DESCRIPTION OF THE TASK => Tell how many lines of the data below have the string "output" in them. Say nothing more.

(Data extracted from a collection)
****

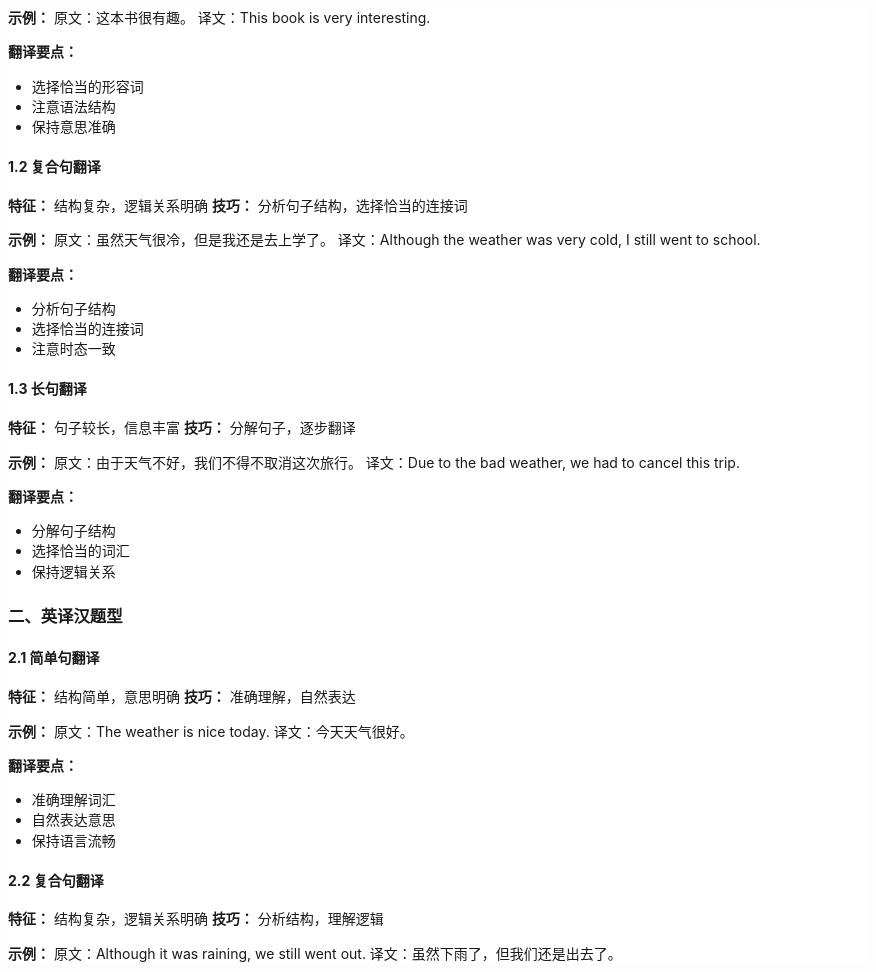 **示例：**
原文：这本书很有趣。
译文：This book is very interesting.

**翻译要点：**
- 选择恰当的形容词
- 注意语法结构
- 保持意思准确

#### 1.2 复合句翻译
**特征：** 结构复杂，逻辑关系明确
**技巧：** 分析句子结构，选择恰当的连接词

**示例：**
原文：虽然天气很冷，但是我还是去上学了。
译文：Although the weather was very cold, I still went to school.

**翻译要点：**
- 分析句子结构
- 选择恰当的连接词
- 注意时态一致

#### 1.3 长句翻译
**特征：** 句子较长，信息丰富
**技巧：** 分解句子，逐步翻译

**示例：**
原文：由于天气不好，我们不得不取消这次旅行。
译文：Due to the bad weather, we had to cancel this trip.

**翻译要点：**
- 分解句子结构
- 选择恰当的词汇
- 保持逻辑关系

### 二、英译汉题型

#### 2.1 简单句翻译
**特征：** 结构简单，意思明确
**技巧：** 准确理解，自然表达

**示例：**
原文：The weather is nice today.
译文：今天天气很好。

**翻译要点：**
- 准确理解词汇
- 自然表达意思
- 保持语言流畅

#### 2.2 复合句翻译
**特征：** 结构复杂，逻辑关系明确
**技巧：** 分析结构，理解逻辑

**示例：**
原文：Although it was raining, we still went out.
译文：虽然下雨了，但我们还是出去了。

****

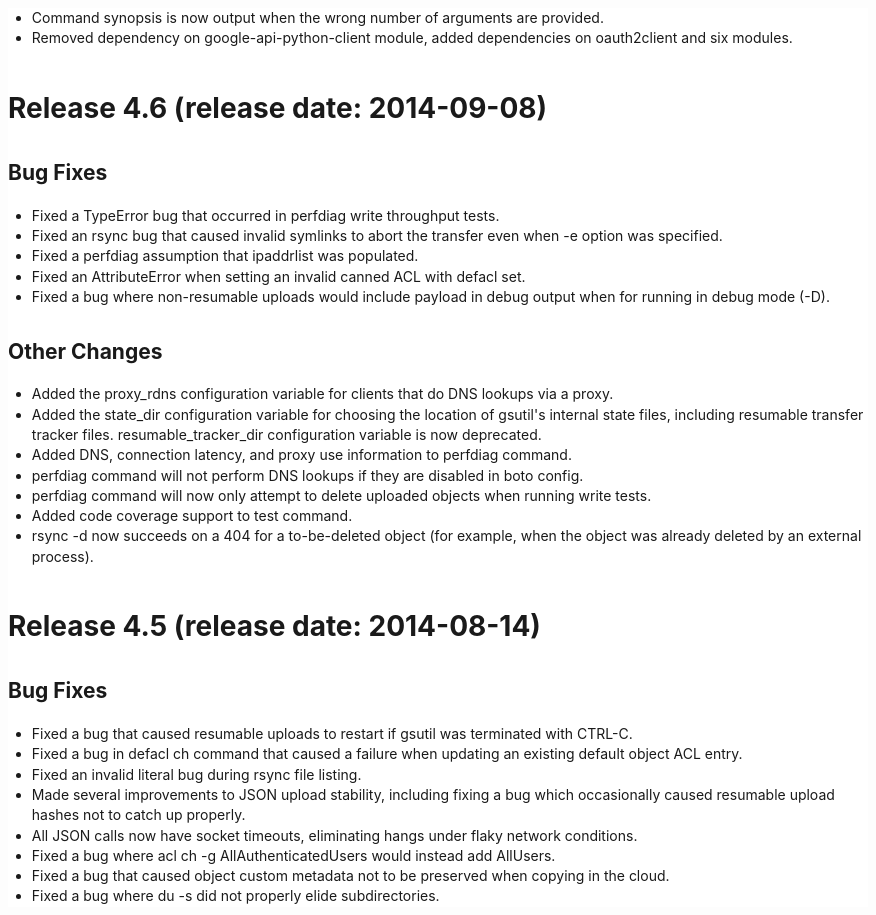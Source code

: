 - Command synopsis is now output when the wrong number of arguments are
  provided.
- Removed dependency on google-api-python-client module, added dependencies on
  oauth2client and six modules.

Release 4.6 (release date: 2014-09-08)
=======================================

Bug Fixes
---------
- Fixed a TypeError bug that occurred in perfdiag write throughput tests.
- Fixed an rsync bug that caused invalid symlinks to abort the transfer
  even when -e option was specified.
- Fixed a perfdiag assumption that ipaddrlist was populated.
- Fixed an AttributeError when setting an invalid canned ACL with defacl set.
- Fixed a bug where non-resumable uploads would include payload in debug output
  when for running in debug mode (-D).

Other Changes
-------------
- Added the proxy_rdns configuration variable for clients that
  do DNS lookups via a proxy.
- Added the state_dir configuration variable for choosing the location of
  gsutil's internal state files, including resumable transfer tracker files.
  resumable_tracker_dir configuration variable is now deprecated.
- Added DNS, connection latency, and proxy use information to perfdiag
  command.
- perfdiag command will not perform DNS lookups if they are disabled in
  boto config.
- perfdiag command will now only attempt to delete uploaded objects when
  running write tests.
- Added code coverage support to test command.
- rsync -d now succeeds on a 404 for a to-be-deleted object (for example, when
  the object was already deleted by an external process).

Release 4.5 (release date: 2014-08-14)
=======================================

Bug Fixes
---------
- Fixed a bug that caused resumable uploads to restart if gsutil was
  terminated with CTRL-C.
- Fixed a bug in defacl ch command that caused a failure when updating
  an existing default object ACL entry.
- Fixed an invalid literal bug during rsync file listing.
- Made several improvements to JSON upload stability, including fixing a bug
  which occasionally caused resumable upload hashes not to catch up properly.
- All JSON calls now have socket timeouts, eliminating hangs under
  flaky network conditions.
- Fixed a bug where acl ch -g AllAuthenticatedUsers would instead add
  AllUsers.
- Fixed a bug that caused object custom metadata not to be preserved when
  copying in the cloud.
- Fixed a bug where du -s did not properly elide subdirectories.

****

RESULT => 2